:: What you have to do ::
How many lines in the records below contain the word "Willis"? Reply with the number alone.

:: Source data ::
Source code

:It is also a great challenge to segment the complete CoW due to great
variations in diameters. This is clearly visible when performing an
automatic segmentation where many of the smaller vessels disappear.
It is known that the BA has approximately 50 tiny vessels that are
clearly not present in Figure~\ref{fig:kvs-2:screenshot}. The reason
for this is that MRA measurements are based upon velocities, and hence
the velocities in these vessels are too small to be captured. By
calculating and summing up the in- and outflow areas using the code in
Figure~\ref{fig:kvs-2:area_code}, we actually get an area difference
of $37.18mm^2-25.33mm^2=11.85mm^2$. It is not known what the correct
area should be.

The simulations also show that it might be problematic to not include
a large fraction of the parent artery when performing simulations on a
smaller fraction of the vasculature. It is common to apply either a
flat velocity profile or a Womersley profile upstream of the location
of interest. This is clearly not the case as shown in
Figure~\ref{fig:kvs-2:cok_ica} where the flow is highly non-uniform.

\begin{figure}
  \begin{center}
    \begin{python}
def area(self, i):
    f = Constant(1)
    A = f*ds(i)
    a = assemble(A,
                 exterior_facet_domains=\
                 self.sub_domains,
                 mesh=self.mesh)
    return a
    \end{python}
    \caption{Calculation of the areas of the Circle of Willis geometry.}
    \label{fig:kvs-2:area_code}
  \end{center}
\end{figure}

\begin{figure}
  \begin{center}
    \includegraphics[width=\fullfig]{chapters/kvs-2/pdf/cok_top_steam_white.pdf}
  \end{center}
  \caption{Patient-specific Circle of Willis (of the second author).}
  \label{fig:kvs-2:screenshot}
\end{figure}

:: Result of the exercise ::
2